• Aim of the exercise: Throughout the material below, count the lines that include the string "rand", then report only the resulting number.

[Data section]

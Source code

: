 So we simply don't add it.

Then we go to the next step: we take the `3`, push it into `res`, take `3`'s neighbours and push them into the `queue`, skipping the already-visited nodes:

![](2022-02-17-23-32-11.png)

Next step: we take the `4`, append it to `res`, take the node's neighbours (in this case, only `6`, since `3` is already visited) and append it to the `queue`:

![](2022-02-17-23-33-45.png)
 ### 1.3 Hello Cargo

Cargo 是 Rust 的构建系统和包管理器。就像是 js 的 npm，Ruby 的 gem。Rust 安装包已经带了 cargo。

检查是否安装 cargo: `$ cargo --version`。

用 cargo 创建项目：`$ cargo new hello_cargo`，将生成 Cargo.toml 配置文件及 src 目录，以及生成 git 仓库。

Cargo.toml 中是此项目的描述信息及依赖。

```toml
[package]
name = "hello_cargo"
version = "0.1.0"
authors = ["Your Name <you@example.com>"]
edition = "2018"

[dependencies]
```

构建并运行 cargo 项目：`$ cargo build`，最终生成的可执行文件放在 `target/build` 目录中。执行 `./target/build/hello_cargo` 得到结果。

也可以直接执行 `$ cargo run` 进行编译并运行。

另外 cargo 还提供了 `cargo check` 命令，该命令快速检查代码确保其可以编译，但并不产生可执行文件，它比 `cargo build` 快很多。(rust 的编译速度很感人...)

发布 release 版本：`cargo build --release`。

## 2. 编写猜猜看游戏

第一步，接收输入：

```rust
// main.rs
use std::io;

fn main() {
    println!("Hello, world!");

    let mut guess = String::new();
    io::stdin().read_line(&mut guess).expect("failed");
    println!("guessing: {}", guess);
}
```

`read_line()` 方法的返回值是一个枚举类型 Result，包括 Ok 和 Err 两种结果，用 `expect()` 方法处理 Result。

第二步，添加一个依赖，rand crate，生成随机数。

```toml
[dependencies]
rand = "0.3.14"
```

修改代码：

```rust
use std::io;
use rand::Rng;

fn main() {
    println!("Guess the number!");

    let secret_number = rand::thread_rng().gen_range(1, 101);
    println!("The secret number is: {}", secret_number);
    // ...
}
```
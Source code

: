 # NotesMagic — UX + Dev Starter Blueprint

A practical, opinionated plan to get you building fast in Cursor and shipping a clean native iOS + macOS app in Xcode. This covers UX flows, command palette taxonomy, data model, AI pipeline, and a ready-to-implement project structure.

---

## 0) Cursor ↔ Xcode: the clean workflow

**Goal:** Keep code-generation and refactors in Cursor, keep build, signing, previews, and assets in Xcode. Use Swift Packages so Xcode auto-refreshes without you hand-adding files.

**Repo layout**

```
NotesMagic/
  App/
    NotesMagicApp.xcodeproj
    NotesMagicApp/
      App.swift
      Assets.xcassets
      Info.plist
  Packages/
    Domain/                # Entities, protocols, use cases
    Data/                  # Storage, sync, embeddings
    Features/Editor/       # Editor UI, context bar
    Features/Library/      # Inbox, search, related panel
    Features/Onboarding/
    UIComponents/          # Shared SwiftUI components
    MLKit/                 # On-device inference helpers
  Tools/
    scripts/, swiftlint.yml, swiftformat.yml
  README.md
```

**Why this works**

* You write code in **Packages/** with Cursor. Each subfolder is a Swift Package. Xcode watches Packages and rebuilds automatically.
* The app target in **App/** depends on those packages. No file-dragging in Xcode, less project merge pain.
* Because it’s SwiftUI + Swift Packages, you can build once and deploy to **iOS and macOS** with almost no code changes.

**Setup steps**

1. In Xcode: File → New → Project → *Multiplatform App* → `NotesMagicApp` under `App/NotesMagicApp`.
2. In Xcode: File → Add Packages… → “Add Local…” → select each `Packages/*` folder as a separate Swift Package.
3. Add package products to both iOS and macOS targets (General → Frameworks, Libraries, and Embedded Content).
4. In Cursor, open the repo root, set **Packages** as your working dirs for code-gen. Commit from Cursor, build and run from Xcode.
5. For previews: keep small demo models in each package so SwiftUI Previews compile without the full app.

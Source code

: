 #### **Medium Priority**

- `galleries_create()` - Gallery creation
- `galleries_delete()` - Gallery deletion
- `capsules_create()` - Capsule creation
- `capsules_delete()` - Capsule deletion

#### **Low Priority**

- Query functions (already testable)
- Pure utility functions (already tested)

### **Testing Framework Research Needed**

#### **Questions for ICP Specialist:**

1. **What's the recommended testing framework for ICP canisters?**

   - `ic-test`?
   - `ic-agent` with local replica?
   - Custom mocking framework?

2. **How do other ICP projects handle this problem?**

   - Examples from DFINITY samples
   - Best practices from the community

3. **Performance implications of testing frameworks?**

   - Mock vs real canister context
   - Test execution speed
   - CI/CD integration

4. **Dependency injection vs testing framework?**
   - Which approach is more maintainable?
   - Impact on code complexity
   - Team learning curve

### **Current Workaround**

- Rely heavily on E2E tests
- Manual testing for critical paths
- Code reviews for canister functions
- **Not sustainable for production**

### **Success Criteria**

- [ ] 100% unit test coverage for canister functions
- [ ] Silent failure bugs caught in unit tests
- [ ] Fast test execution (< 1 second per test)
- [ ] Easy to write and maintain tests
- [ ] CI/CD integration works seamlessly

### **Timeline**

[/Data section]

• Result of this task: 4